What's new: Andrei Paleyes, Christian Cabrera, and Neil D. Lawrence at University of Cambridge compared the work required to build a business-oriented machine learning program using a service oriented architecture (SOA) and flow-based programming (FBP).
Key insight: SOA divides a program into services — bundles of functions and memory for, say, navigation, payment processing, and collecting customer ratings in a ride-sharing app — connected to a central hub that passes messages among them. In this arrangement, machine learning applications that draw on large databases generate a high volume of messages, which can require a lot of computation and time spent debugging. FBP, by contrast, conceives a program as a network of functions, or nodes, that exchange data directly with one another. This approach cuts the amount of communication required and makes it easier to track data paths, making it easier to build efficient machine learning programs.

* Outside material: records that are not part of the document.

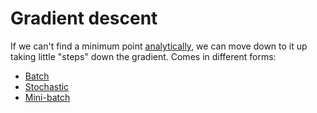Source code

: # Gradient descent

If we can't find a minimum point [analytically](202210061238.md), we can move down
to it up taking little "steps" down the gradient. Comes in different forms:

- [Batch](202210141216.md)
- [Stochastic](202210141221.md)
- [Mini-batch](202210141225.md)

How it works: Over three phases of development, the authors used SOA and FBT to implement taxi-booking applications that took advantage of machine learning. Then they measured the impact of each programming approach on code size, ease of revision, and code complexity.

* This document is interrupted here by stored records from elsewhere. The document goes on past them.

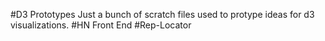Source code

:#D3 Prototypes
Just a bunch of scratch files used to protype ideas for d3 visualizations.
#HN Front End 
#Rep-Locator 
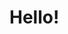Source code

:<!DOCTYPE html>

<html lang="en">

<head>

  <title>Hello, world!</title>

  <meta charset="UTF-8" />

  <meta name="viewport" content="width=device-width,initial-scale=1" />

  <meta name="description" content="" />

</head>

<body>

  <h1>Hello!</h1>

</body>

</html>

- In Phase 1, the authors built separate modules that assigned drivers to incoming ride requests, kept track of rides, updated information such as passenger pickup and drop-off times, and measured passenger wait times. SOA called for rider and driver services, while FBP required nodes to handle the interactions among each data stream, such as allocating a ride or calculating the wait time.
- In Phase 2, they added the ability to collect simulated ride requests, driver locations, and rider wait times. Using SOA, they built a new service and modified each previous service to collect the data. Using FBP, they added a node to capture these inputs and outputs.
- In Phase 3, they added a machine learning model trained to estimate passenger wait times using the data collected in Phase 2. The changes required in both approaches were similar. Using FBP, they added a node; using SOA, they added a service.
Results: Both approaches showed distinct benefits. FBP produced a better cognitive complexity score (a measurement of how difficult a code is to understand, where higher is more difficult) in all phases of development. For instance, in Phase 3, FPB scored 1.4 while SOA scored 2.0. On the other hand, the SOA code was easier to revise and less complex in all phases of development. (The authors point out that SOA may have scored higher because it’s more widely used and many libraries exist to reduce code size and complexity. With similar libraries, FBT might catch up.)
Why it matters: FBP provided a better developer experience during data collection, according to the authors’ subjective evaluation. This would allow developers to spend more time optimizing data capture and quality. In addition, reducing the expertise required for data collection could enable machine learning engineers to play a bigger role in that process and improve a model’s performance from the data up.
We’re thinking: Given the ambiguous results, going with the flow might mean sticking with the more familiar SOA approach.